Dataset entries
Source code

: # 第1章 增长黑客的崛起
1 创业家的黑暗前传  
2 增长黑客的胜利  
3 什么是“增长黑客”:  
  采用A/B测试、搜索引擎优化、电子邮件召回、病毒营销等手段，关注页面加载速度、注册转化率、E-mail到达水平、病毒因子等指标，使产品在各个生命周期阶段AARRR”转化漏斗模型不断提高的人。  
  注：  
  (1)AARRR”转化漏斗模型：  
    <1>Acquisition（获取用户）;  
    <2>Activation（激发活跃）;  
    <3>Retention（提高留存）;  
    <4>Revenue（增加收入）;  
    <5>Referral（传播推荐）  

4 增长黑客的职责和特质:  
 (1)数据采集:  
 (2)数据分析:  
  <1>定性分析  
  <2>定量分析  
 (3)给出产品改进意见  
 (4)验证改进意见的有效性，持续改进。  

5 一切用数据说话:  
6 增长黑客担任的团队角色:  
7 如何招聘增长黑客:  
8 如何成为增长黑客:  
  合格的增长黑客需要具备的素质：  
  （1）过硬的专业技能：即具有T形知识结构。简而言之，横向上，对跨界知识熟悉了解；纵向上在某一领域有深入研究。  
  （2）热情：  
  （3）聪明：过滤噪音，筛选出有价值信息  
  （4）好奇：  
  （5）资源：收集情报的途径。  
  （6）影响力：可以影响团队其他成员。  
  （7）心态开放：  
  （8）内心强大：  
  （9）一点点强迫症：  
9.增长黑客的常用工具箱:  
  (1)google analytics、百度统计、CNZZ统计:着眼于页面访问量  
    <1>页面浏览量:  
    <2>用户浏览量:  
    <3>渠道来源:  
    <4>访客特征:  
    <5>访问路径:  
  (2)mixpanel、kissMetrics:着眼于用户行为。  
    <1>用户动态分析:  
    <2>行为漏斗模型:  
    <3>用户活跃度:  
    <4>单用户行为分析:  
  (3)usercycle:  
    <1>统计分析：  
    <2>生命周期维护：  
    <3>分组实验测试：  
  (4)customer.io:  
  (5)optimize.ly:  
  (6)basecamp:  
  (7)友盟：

▶ EXERCISE: Please give the records again exactly as they are.

▶ SOLUTION FOR THIS TASK:
Source code

: # 第1章 增长黑客的崛起
1 创业家的黑暗前传  
2 增长黑客的胜利  
3 什么是“增长黑客”:  
  采用A/B测试、搜索引擎优化、电子邮件召回、病毒营销等手段，关注页面加载速度、注册转化率、E-mail到达水平、病毒因子等指标，使产品在各个生命周期阶段AARRR”转化漏斗模型不断提高的人。  
  注：  
  (1)AARRR”转化漏斗模型：  
    <1>Acquisition（获取用户）;  
    <2>Activation（激发活跃）;  
    <3>Retention（提高留存）;  
    <4>Revenue（增加收入）;  
    <5>Referral（传播推荐）  

4 增长黑客的职责和特质:  
 (1)数据采集:  
 (2)数据分析:  
  <1>定性分析  
  <2>定量分析  
 (3)给出产品改进意见  
 (4)验证改进意见的有效性，持续改进。  

5 一切用数据说话:  
6 增长黑客担任的团队角色:  
7 如何招聘增长黑客:  
8 如何成为增长黑客:  
  合格的增长黑客需要具备的素质：  
  （1）过硬的专业技能：即具有T形知识结构。简而言之，横向上，对跨界知识熟悉了解；纵向上在某一领域有深入研究。  
  （2）热情：  
  （3）聪明：过滤噪音，筛选出有价值信息  
  （4）好奇：  
  （5）资源：收集情报的途径。  
  （6）影响力：可以影响团队其他成员。  
  （7）心态开放：  
  （8）内心强大：  
  （9）一点点强迫症：  
9.增长黑客的常用工具箱:  
  (1)google analytics、百度统计、CNZZ统计:着眼于页面访问量  
    <1>页面浏览量:  
    <2>用户浏览量:  
    <3>渠道来源:  
    <4>访客特征:  
    <5>访问路径:  
  (2)mixpanel、kissMetrics:着眼于用户行为。  
    <1>用户动态分析:  
    <2>行为漏斗模型:  
    <3>用户活跃度:  
    <4>单用户行为分析:  
  (3)usercycle:  
    <1>统计分析：  
    <2>生命周期维护：  
    <3>分组实验测试：  
  (4)customer.io:  
  (5)optimize.ly:  
  (6)basecamp:  
  (7)友盟：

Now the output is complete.